Calculating cost - amps, watts & kwh

[Chalk]

I have this problem and the answer, but I can't get the same answer as the instructor gives.

An energy-efficient water heater draws 12 amps in a standard 115-volt circuit. It costs $75 more than a standard water heater that draws 15 amps. If electricity costs 10 cents per kilowatt-hour, how long would you have to run the efficient water heater to recoup the difference in price?

Answer given by instructor is 2,173.9 hours to break even.

This is what I came up with after searching the internet twice

This is what I calculated:
12amps x 115V = 1380 watts
1380watts x 24 hours/day = 33120 watts
33120 divided by 1000 = 33.12 Kwh
33.12kwh x 0.10cents = $3.312/day
$3.312day divided 24hours = $.138 hour
$75 divided $.138hour = 543.4 hours to break even

I used the process at the bottom of this web page to calculate the answer - http://www.anapsid.org/electricitycost.html

I can't figure out how the answer is 2,173.9 hours

Appreciate any help - nothing more confusing than not knowing what is right and the text book was no help.

 

[skeeter]

(12 A)(115 V)/(1000 w/kW) * (.10 $/kWh) * (t hours) + $75 = (15 A)(115 V)/(1000 w/kW) * (.10 $/kWh) * (t hours)

solve for t.

 

[Deleted member 4993]

I have this problem and the answer, but I can't get the same answer as the instructor gives.

An energy-efficient water heater draws 12 amps in a standard 115-volt circuit.

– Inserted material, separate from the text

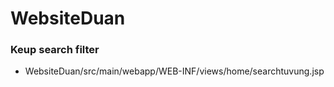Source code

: # WebsiteDuan
### Keup search filter
* WebsiteDuan/src/main/webapp/WEB-INF/views/home/searchtuvung.jsp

It costs $75 more than a standard water heater that draws 15 amps. If electricity costs 10 cents per kilowatt-hour, how long would you have to run the efficient water heater to recoup the difference in price?

Answer given by instructor is 2,173.9 hours to break even.

This is what I came up with after searching the internet twice

[quote:cbgfwq28]This is what I calculated:
12amps x 115V = 1380 watts
1380watts x 24 hours/day = 33120 watts
33120 divided by 1000 = 33.12 Kwh
33.12kwh x 0.10cents = $3.312/day
$3.312day divided 24hours = $.138 hour
$75 divided $.138hour = 543.4 hours to break even

I used the process at the bottom of this web page to calculate the answer - http://www.anapsid.org/electricitycost.html

I can't figure out how the answer is 2,173.9 hours

Appreciate any help - nothing more confusing than not knowing what is right and the text book was no help.[/quote:cbgfwq28]

electricity savings = 3 * 115 W = 0.345 kW

savings/hr = 0.0345 $/hr

Time break-even = 75/0.0345 hr = ????

 

[Chalk]

I have this problem and the answer, but I can't get the same answer as the instructor gives.

An energy-efficient water heater draws 12 amps in a standard 115-volt circuit. It costs $75 more than a standard water heater that draws 15 amps. If electricity costs 10 cents per kilowatt-hour, how long would you have to run the efficient water heater to recoup the difference in price?

Answer given by instructor is 2,173.9 hours to break even.

This is what I came up with after searching the internet twice

[quote:12gkm7nt]This is what I calculated:
12amps x 115V = 1380 watts
1380watts x 24 hours/day = 33120 watts
33120 divided by 1000 = 33.12 Kwh
33.12kwh x 0.10cents = $3.312/day
$3.312day divided 24hours = $.138 hour
$75 divided $.138hour = 543.4 hours to break even

I used the process at the bottom of this web page to calculate the answer - http://www.anapsid.org/electricitycost.html

I can't figure out how the answer is 2,173.9 hours

Appreciate any help - nothing more confusing than not knowing what is right and the text book was no help.

electricity savings = 3 * 115 W = 0.345 kW

savings/hr = 0.0345 $/hr

Time break-even = 75/0.0345 hr = ????[/quote:12gkm7nt]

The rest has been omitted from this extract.